▸ **Task to carry out**:
Output, word for word, every line from the start of the listing down to and including the line that contains "- More information"; include nothing else.

▸ **Dataset excerpts**:
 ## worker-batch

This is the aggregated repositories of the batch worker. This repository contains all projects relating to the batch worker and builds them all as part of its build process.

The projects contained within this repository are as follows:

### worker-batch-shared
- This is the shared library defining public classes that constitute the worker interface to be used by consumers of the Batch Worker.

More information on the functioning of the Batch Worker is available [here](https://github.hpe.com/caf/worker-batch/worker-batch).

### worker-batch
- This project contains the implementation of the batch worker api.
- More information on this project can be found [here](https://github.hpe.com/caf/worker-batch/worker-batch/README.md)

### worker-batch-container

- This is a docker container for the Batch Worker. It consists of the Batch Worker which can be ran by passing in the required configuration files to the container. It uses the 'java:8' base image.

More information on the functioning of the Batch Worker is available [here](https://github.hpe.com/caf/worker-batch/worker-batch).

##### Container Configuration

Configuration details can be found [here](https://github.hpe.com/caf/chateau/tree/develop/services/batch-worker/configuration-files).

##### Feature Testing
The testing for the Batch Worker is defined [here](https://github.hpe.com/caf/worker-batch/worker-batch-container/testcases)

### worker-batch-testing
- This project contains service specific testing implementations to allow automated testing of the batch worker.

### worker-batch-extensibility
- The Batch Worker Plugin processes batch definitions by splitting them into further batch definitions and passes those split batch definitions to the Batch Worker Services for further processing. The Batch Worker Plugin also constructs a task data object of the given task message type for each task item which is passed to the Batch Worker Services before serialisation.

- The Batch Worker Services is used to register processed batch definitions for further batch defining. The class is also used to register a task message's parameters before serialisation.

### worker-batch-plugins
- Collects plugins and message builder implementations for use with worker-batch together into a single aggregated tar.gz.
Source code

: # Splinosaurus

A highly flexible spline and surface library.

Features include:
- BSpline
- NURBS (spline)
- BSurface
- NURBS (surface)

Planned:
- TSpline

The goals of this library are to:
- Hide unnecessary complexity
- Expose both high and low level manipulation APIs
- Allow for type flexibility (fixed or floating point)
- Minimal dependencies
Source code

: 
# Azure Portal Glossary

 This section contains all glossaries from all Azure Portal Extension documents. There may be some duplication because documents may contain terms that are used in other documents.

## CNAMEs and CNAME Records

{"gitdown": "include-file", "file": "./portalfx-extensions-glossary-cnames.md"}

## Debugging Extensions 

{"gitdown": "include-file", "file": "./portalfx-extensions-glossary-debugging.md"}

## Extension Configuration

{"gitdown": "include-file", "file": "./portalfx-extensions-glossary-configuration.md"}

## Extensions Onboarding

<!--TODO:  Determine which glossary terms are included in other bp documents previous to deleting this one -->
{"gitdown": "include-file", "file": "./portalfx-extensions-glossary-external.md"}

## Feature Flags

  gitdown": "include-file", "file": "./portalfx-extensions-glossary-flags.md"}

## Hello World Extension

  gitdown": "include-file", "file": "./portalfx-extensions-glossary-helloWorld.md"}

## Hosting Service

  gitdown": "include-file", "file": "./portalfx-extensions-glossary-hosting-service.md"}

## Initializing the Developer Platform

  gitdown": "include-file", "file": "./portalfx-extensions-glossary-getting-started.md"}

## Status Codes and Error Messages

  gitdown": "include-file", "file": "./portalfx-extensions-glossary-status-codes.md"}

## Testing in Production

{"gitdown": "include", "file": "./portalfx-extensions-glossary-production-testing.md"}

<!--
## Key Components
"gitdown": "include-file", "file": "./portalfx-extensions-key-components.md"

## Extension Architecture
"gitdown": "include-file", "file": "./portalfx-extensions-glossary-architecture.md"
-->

▸ **Output of the exercise**:
 ## worker-batch

This is the aggregated repositories of the batch worker. This repository contains all projects relating to the batch worker and builds them all as part of its build process.

The projects contained within this repository are as follows:

### worker-batch-shared
- This is the shared library defining public classes that constitute the worker interface to be used by consumers of the Batch Worker.

More information on the functioning of the Batch Worker is available [here](https://github.hpe.com/caf/worker-batch/worker-batch).

### worker-batch
- This project contains the implementation of the batch worker api.
- More information on this project can be found [here](https://github.hpe.com/caf/worker-batch/worker-batch/README.md)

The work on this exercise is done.